◆ What to produce
Setting pictures aside, output exactly the lines from the start of the records to the line with "#### Web Audio", that line included.

Segment Start: Recorded data

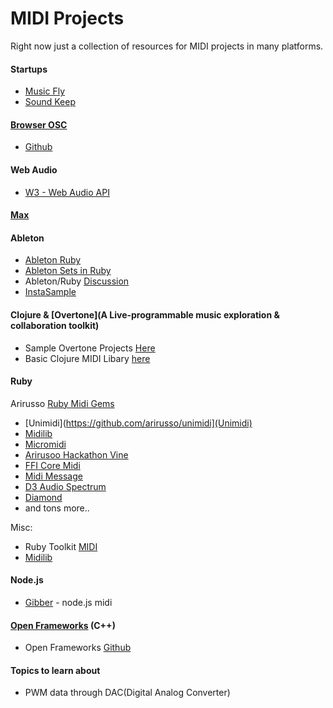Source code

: MIDI Projects
=============

Right now just a collection of resources for MIDI projects in many platforms.

#### Startups
- [Music Fly](http://musicfly.co/)
- [Sound Keep](http://soundkeep.com/)

#### [Browser OSC](https://github.com/TheAlphaNerd/browser-osc)
- [Github](https://github.com/TheAlphaNerd/browser-osc)

#### Web Audio
- [W3 - Web Audio API](https://dvcs.w3.org/hg/audio/raw-file/tip/webaudio/specification.html)

#### [Max](http://cycling74.com/products/max/)

#### Ableton
- [Ableton Ruby](http://crooked-hideout.blogspot.com/2011/11/ableton-live-ruby-hella-sick.html)
- [Ableton Sets in Ruby](http://crooked-hideout.blogspot.com/2012/01/ableton-live-set-is-gzipped-xml-ruby.html)
- Ableton/Ruby [Discussion](https://forum.ableton.com/viewtopic.php?f=4&t=174938)
- [InstaSample](https://github.com/freenerd/InstaSample)

#### Clojure & [Overtone](A Live-programmable music exploration & collaboration toolkit)
- Sample Overtone Projects [Here](https://github.com/overtone)
- Basic Clojure MIDI Libary [here](https://github.com/pcsanwald/clojure-midi)

#### Ruby

Arirusso [Ruby Midi Gems](https://github.com/arirusso?tab=repositories)
- [Unimidi](https://github.com/arirusso/unimidi](Unimidi)
- [Midilib](https://github.com/jimm/midilib)
- [Micromidi](https://github.com/arirusso/micromidi)
- [Arirusoo Hackathon Vine](https://github.com/arirusso/hackathon-vine)
- [FFI Core Midi](https://github.com/arirusso/ffi-coremidi)
- [Midi Message](https://github.com/arirusso/midi-message)
- [D3 Audio Spectrum](https://github.com/arirusso/d3-audio-spectrum)
- [Diamond](https://github.com/arirusso/diamond)
- and tons more..

Misc:
- Ruby Toolkit [MIDI](https://www.ruby-toolbox.com/categories/music___midi)
- [Midilib](https://github.com/jimm/midilib)

#### Node.js
- [Gibber](http://www.charlie-roberts.com)  - node.js midi

#### [Open Frameworks](http://www.openframeworks.cc/) (C++)
- Open Frameworks [Github](https://github.com/openframeworks/openFrameworks)

#### Topics to learn about
- PWM data through DAC(Digital Analog Converter)
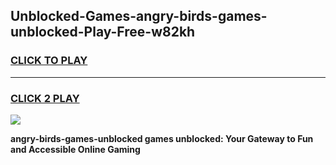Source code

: 
## Unblocked-Games-angry-birds-games-unblocked-Play-Free-w82kh
<h3>
<a href="https://premium76.site?title=angry-birds-games-unblocked&ref=18A">CLICK TO PLAY</a></h3>
<hr>

<h3>
<a href="https://premium76.site?title=angry-birds-games-unblocked&ref=18A">CLICK 2 PLAY</a>
  
</h3>

<a href="https://premium76.site?title=angry-birds-games-unblocked&ref=18A"><img src="https://clearcache.store/games.png"></a>


**angry-birds-games-unblocked games unblocked: Your Gateway to Fun and Accessible Online Gaming**
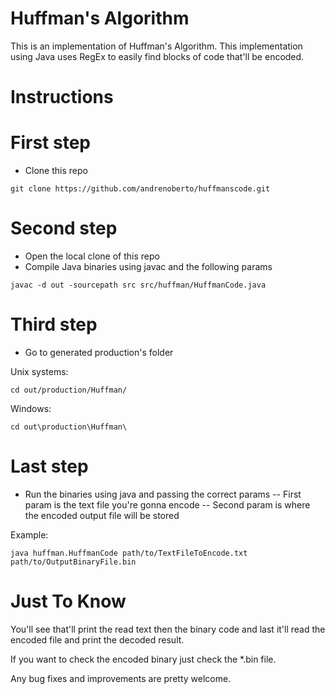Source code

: # Huffman's Algorithm

This is an implementation of Huffman's Algorithm.
This implementation using Java uses RegEx to easily find blocks of code that'll be encoded.

# Instructions

# First step

- Clone this repo

`git clone https://github.com/andrenoberto/huffmanscode.git`

# Second step

- Open the local clone of this repo
- Compile Java binaries using javac and the following params

`javac -d out -sourcepath src src/huffman/HuffmanCode.java `


# Third step

- Go to generated production's folder

Unix systems:

`cd out/production/Huffman/`

Windows:

`cd out\production\Huffman\`

# Last step

- Run the binaries using java and passing the correct params
-- First param is the text file you're gonna encode
-- Second param is where the encoded output file will be stored

Example:

`java huffman.HuffmanCode path/to/TextFileToEncode.txt path/to/OutputBinaryFile.bin`

# Just To Know

You'll see that'll print the read text then the binary code and last it'll read the encoded file and print the decoded result.

If you want to check the encoded binary just check the *.bin file.


Any bug fixes and improvements are pretty welcome.
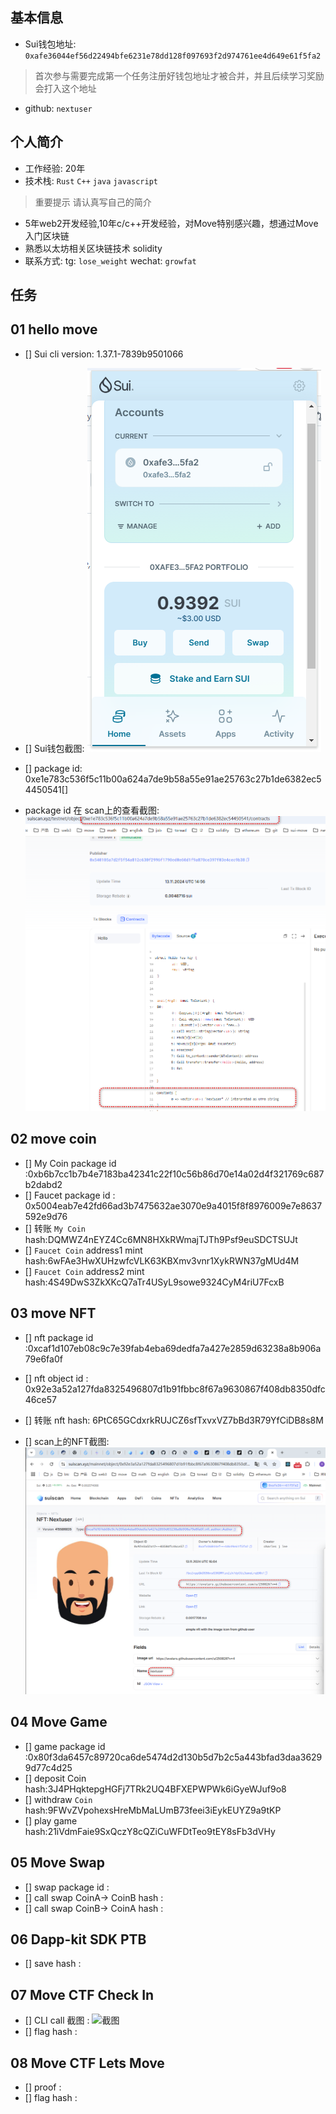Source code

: ## 基本信息

- Sui钱包地址: `0xafe36044ef56d22494bfe6231e78dd128f097693f2d974761ee4d649e61f5fa2`
> 首次参与需要完成第一个任务注册好钱包地址才被合并，并且后续学习奖励会打入这个地址
- github: `nextuser`

## 个人简介
- 工作经验: 20年
- 技术栈: `Rust` `C++` `java` `javascript` 
> 重要提示 请认真写自己的简介
- 5年web2开发经验,10年c/c++开发经验，对Move特别感兴趣，想通过Move入门区块链
- 熟悉以太坊相关区块链技术 solidity
- 联系方式: tg: `lose_weight`  wechat: `growfat`


## 任务

##   01 hello move  
- [] Sui cli version: 1.37.1-7839b9501066

- [] Sui钱包截图: ![Sui钱包截图](images/image-20241113222340749.png) 

- [] package id: 0xe1e783c536f5c11b00a624a7de9b58a55e91ae25763c27b1de6382ec54450541[] 

- package id 在 scan上的查看截图:![Scan截图](images/image-20241113230252716.png)

  

  
##   02 move coin
- [] My Coin package id :0xb6b7cc1b7b4e7183ba42341c22f10c56b86d70e14a02d4f321769c687b2dabd2
- [] Faucet package id : 0x5004eab7e42fd66ad3b7475632ae3070e9a4015f8f8976009e7e8637592e9d76
- [] 转账 `My Coin` hash:DQMWZ4nEYZ4Cc6MN8HXkRWmajTJTh9Psf9euSDCTSUJt
- [] `Faucet Coin` address1 mint hash:6wFAe3HwXUHzwfcVLK63KBXmv3vnr1XykRWN37gMUd4M
- [] `Faucet Coin` address2 mint hash:4S49DwS3ZkXKcQ7aTr4USyL9sowe9324CyM4riU7FcxB

##   03 move NFT

- [] nft package id :0xcaf1d107eb08c9c7e39fab4eba69dedfa7a427e2859d63238a8b906a79e6fa0f

- [] nft object id : 0x92e3a52a127fda8325496807d1b91fbbc8f67a9630867f408db8350dfc46ce57

- [] 转账 nft  hash: 6PtC65GCdxrkRUJCZ6sfTxvxVZ7bBd3R79YfCiDB8s8M

- [] scan上的NFT截图: ![Scan截图](images/image-20241114000654688.png)

##   04 Move Game
- [] game package id :0x80f3da6457c89720ca6de5474d2d130b5d7b2c5a443bfad3daa36299d77c4d25
- [] deposit Coin hash:3J4PHqktepgHGFj7TRk2UQ4BFXEPWPWk6iGyeWJuf9o8
- [] withdraw `Coin` hash:9FWvZVpohexsHreMbMaLUmB73feei3iEykEUYZ9a9tKP
- [] play game hash:21iVdmFaie9SxQczY8cQZiCuWFDtTeo9tEY8sFb3dVHy

##   05 Move Swap
- [] swap package id :
- [] call swap CoinA-> CoinB  hash :
- [] call swap CoinB-> CoinA  hash :

##   06 Dapp-kit SDK PTB
- [] save hash :

##   07 Move CTF Check In
- [] CLI call 截图 : ![截图](./images/你的图片地址)
- [] flag hash :

##   08 Move CTF Lets Move
- [] proof : 
- [] flag hash :
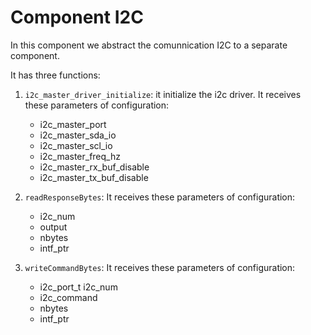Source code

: # Component I2C

In this component we abstract the comunnication I2C to a separate component.

It has three functions:

1. `i2c_master_driver_initialize`: it initialize the i2c driver. It receives these parameters of configuration:
    - i2c_master_port
    - i2c_master_sda_io
    - i2c_master_scl_io
    - i2c_master_freq_hz
    - i2c_master_rx_buf_disable
    - i2c_master_tx_buf_disable
2. `readResponseBytes`: It receives these parameters of configuration:
    - i2c_num
    - output
    - nbytes
    - intf_ptr

3. `writeCommandBytes`: It receives these parameters of configuration:
    - i2c_port_t i2c_num
    - i2c_command
    - nbytes
    - intf_ptr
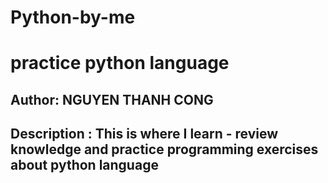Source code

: # Python-by-me
# practice python language 
## Author: NGUYEN THANH CONG 
## Description : This is where I learn - review knowledge and practice programming exercises about python language
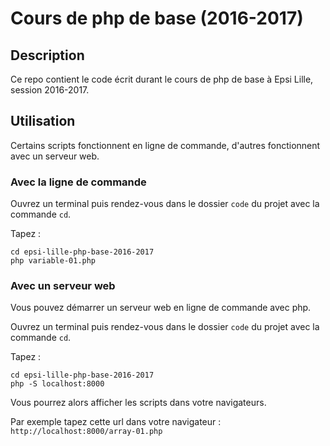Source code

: # Cours de php de base (2016-2017)

## Description

Ce repo contient le code écrit durant le cours de php de base à Epsi Lille, session 2016-2017.

## Utilisation

Certains scripts fonctionnent en ligne de commande, d'autres fonctionnent avec un serveur web.

### Avec la ligne de commande

Ouvrez un terminal puis rendez-vous dans le dossier `code` du projet avec la commande `cd`.

Tapez :

    cd epsi-lille-php-base-2016-2017
    php variable-01.php

### Avec un serveur web

Vous pouvez démarrer un serveur web en ligne de commande avec php.

Ouvrez un terminal puis rendez-vous dans le dossier `code` du projet avec la commande `cd`.

Tapez :

    cd epsi-lille-php-base-2016-2017
    php -S localhost:8000

Vous pourrez alors afficher les scripts dans votre navigateurs.

Par exemple tapez cette url dans votre navigateur : `http://localhost:8000/array-01.php`

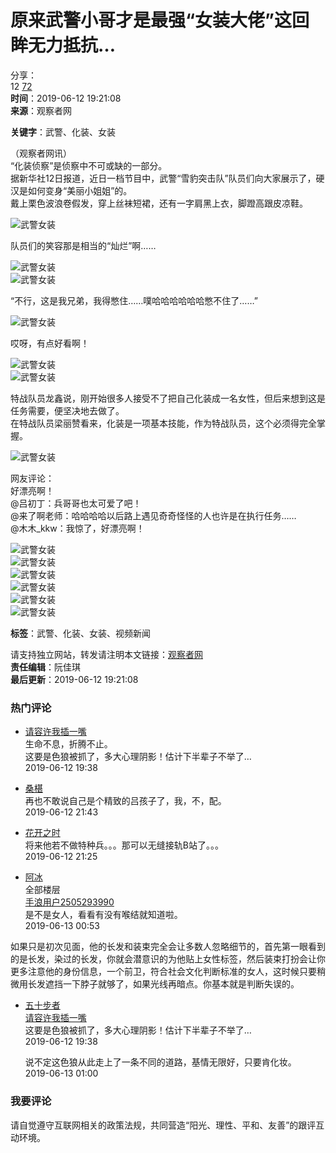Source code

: # 原来武警小哥才是最强“女装大佬”这回眸无力抵抗…

分享：  
12 [72](#comment "查看评论")  
**时间**：2019-06-12 19:21:08  
**来源**：观察者网  

**关键字**：武警、化装、女装  

（观察者网讯）  
“化装侦察”是侦察中不可或缺的一部分。  
据新华社12日报道，近日一档节目中，武警“雪豹突击队”队员们向大家展示了，硬汉是如何变身“美丽小姐姐”的。  
戴上栗色波浪卷假发，穿上丝袜短裙，还有一字肩黑上衣，脚蹬高跟皮凉鞋。

![武警女装](https://i.guancha.cn/news/mainland/2019/06/12/20190612185414230.gif)

队员们的笑容那是相当的“灿烂”啊……

![武警女装](https://i.guancha.cn/news/mainland/2019/06/12/20190612185450977.jpg)  
![武警女装](https://i.guancha.cn/news/mainland/2019/06/12/20190612185450744.jpg)

“不行，这是我兄弟，我得憋住……噗哈哈哈哈哈哈憋不住了……”

![武警女装](https://i.guancha.cn/news/mainland/2019/06/12/20190612185548946.jpg)

哎呀，有点好看啊！

![武警女装](https://i.guancha.cn/news/mainland/2019/06/12/20190612185619510.gif)  
![武警女装](https://i.guancha.cn/news/mainland/2019/06/12/20190612185628201.gif)

特战队员龙鑫说，刚开始很多人接受不了把自己化装成一名女性，但后来想到这是任务需要，便坚决地去做了。  
在特战队员梁丽赞看来，化装是一项基本技能，作为特战队员，这个必须得完全掌握。

![武警女装](https://i.guancha.cn/news/mainland/2019/06/12/20190612185808760.jpg)

网友评论：  
好漂亮啊！  
@吕初丁：兵哥哥也太可爱了吧！  
@来了啊老师：哈哈哈哈以后路上遇见奇奇怪怪的人也许是在执行任务……  
@木木_kkw：我惊了，好漂亮啊！

![武警女装](https://i.guancha.cn/news/mainland/2019/06/12/20190612190156983.jpg)  
![武警女装](https://i.guancha.cn/news/mainland/2019/06/12/20190612190156934.jpg)  
![武警女装](https://i.guancha.cn/news/mainland/2019/06/12/20190612190156511.jpg)  
![武警女装](https://i.guancha.cn/news/mainland/2019/06/12/20190612190156601.jpg)  
![武警女装](https://i.guancha.cn/news/mainland/2019/06/12/20190612190157970.jpg)  
![武警女装](https://i.guancha.cn/news/mainland/2019/06/12/20190612190157233.jpg)  

**标签**：武警、化装、女装、视频新闻  

请支持独立网站，转发请注明本文链接：[观察者网](https://www.guancha.cn/politics/2019_06_12_505374.shtml)  
**责任编辑**：阮佳琪  
**最后更新**：2019-06-12 19:21:08

### 热门评论

- [请容许我插一嘴](//user.guancha.cn/user/personal-homepage?uid=212848)  
  生命不息，折腾不止。  
  这要是色狼被抓了，多大心理阴影！估计下半辈子不举了…  
  2019-06-12 19:38

- [桑椹](//user.guancha.cn/user/personal-homepage?uid=24984)  
  再也不敢说自己是个精致的吕孩子了，我，不，配。  
  2019-06-12 21:43

- [花开之时](//user.guancha.cn/user/personal-homepage?uid=5745)  
  将来他若不做特种兵。。。那可以无缝接轨B站了。。。  
  2019-06-12 21:25

- [阿冰](//user.guancha.cn/user/personal-homepage?uid=97497)  
  全部楼层  
  [手浪用户2505293990](//user.guancha.cn/user/personal-homepage?uid=41389)  
  是不是女人，看看有没有喉结就知道啦。  
  2019-06-13 00:53

如果只是初次见面，他的长发和装束完全会让多数人忽略细节的，首先第一眼看到的是长发，染过的长发，你就会潜意识的为他贴上女性标签，然后装束打扮会让你更多注意他的身份信息，一个前卫，符合社会文化判断标准的女人，这时候只要稍微用长发遮挡一下脖子就够了，如果光线再暗点。你基本就是判断失误的。

- [五十步者](//user.guancha.cn/user/personal-homepage?uid=212498)  
  [请容许我插一嘴](//user.guancha.cn/user/personal-homepage?uid=212848)  
  这要是色狼被抓了，多大心理阴影！估计下半辈子不举了…  
  2019-06-12 19:38

  说不定这色狼从此走上了一条不同的道路，基情无限好，只要肯化妆。  
  2019-06-13 01:00

### 我要评论

请自觉遵守互联网相关的政策法规，共同营造“阳光、理性、平和、友善”的跟评互动环境。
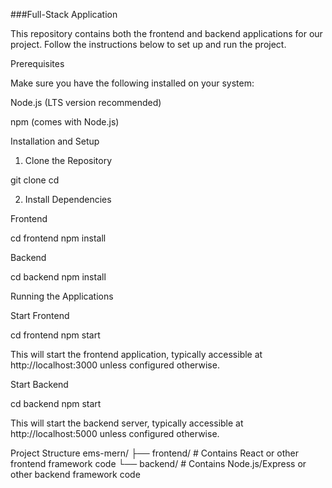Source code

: ###Full-Stack Application

This repository contains both the frontend and backend applications for our project. Follow the instructions below to set up and run the project.

Prerequisites

Make sure you have the following installed on your system:

Node.js (LTS version recommended)

npm (comes with Node.js)

Installation and Setup

1. Clone the Repository

git clone <repository-url>
cd <repository-folder>

2. Install Dependencies

Frontend

cd frontend
npm install

Backend

cd backend
npm install

Running the Applications

Start Frontend

cd frontend
npm start

This will start the frontend application, typically accessible at http://localhost:3000 unless configured otherwise.

Start Backend

cd backend
npm start

This will start the backend server, typically accessible at http://localhost:5000 unless configured otherwise.

Project Structure
ems-mern/
├── frontend/  # Contains React or other frontend framework code
└── backend/   # Contains Node.js/Express or other backend framework code
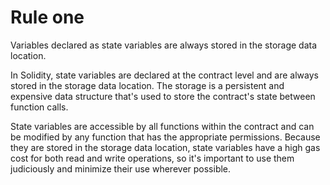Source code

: # Rule one

Variables declared as state variables are always stored in the storage data location.

In Solidity, state variables are declared at the contract level and are always stored in the storage data location. The storage is a persistent and expensive data structure that's used to store the contract's state between function calls.

State variables are accessible by all functions within the contract and can be modified by any function that has the appropriate permissions. Because they are stored in the storage data location, state variables have a high gas cost for both read and write operations, so it's important to use them judiciously and minimize their use wherever possible.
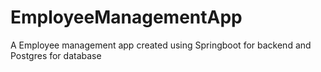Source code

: # EmployeeManagementApp
A Employee management app created using Springboot for backend and Postgres for database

Segment End: Recorded data

◆ Task solution
Source code

: MIDI Projects
=============

Right now just a collection of resources for MIDI projects in many platforms.

#### Startups
- [Music Fly](http://musicfly.co/)
- [Sound Keep](http://soundkeep.com/)

#### [Browser OSC](https://github.com/TheAlphaNerd/browser-osc)
- [Github](https://github.com/TheAlphaNerd/browser-osc)

#### Web Audio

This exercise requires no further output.